Fotoğraf Hakkında
Fotoğrafçı öyküsünü kurmaya yönelince, kendine özgü bir dünya kurar. Ben de kendi evimden, köyümden başladım yolculuğuma. Neyi-nasıl çekmek istediğimi bilerek ve düşünerek anlatmaya devam ediyorum. Her çektiğim fotoğraf karesinde kendimden bir dokunuş, bir bakış, bir iz vardır. Fellini’nin “ben hep aynı filmi yönettim” dediği gibi ben de aslında hep aynı fotoğrafı çektim.
Fotoğraf aynı zamanda teknik bir olay. Ama ben teknik kısmının çok önemli olmadığını düşünüyorum. Teknikten öte fotoğraf bir şeyler söylemeli, bir anlamı, bir ruhu olmalı. Tabi ki estetik kaygıları da gözetilerek.
Çalışmalarımda oradaki yaşanmışlığı, zaman-insan-mekân ilişkisini, ışığın süzgecinden geçirerek, içinden geldiğim toplumsal kültüre, fotografik bir dille tanıklık etmeye çalışıyorum. Belgesel çalışmayı benimseyen birisi olarak, böyle anlatmayı tercih ediyorum. Analog çalışma döneminden gelen biri olarak daha sahici bulduğum, siyah beyaz fotoğrafın büyüsüne kapılarak yapıyorum. Karanlıkları aydınlatmak umuduyla, her seferinde ışık daha çok ışık bulmak amacıyla basıyorum deklanşöre.

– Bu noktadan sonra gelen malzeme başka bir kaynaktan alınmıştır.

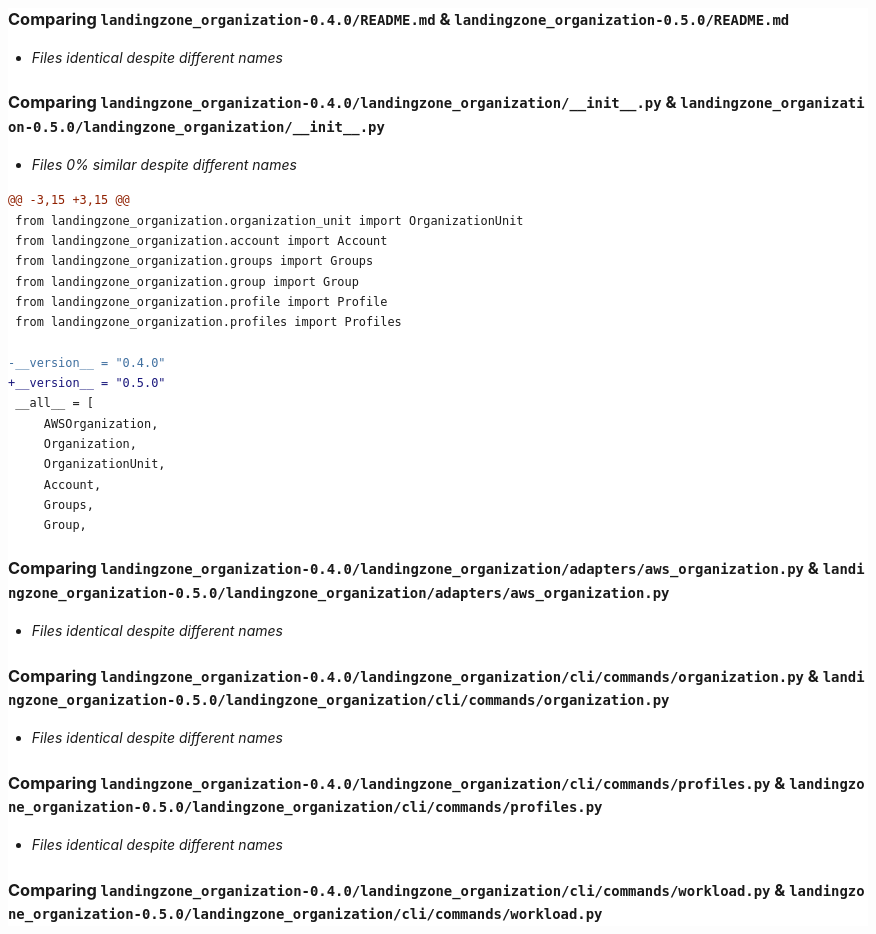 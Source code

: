 ### Comparing `landingzone_organization-0.4.0/README.md` & `landingzone_organization-0.5.0/README.md`

 * *Files identical despite different names*

### Comparing `landingzone_organization-0.4.0/landingzone_organization/__init__.py` & `landingzone_organization-0.5.0/landingzone_organization/__init__.py`

 * *Files 0% similar despite different names*

```diff
@@ -3,15 +3,15 @@
 from landingzone_organization.organization_unit import OrganizationUnit
 from landingzone_organization.account import Account
 from landingzone_organization.groups import Groups
 from landingzone_organization.group import Group
 from landingzone_organization.profile import Profile
 from landingzone_organization.profiles import Profiles
 
-__version__ = "0.4.0"
+__version__ = "0.5.0"
 __all__ = [
     AWSOrganization,
     Organization,
     OrganizationUnit,
     Account,
     Groups,
     Group,
```

### Comparing `landingzone_organization-0.4.0/landingzone_organization/adapters/aws_organization.py` & `landingzone_organization-0.5.0/landingzone_organization/adapters/aws_organization.py`

 * *Files identical despite different names*

### Comparing `landingzone_organization-0.4.0/landingzone_organization/cli/commands/organization.py` & `landingzone_organization-0.5.0/landingzone_organization/cli/commands/organization.py`

 * *Files identical despite different names*

### Comparing `landingzone_organization-0.4.0/landingzone_organization/cli/commands/profiles.py` & `landingzone_organization-0.5.0/landingzone_organization/cli/commands/profiles.py`

 * *Files identical despite different names*

### Comparing `landingzone_organization-0.4.0/landingzone_organization/cli/commands/workload.py` & `landingzone_organization-0.5.0/landingzone_organization/cli/commands/workload.py`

Diğer disiplinlere göre fotoğrafı, daha doğal ve cesur buluyorum. Fotoğraf soyunmuş olarak, bütün çıplaklığı ile karşınızda durur. Neysem, oyum der. Bu kadar karmaşanın, kirliliğin, acının içinde fotoğraf, yeni şeyler söylemeli. Saf ve duru olmalı. Geçmişi unutturmamalı, çağa tanıklık etmeli, daha doğrusu insana ne olduğunu göstermeli, insanın yüzüne ayna tutup, kendine ne yaptığına bak demeli.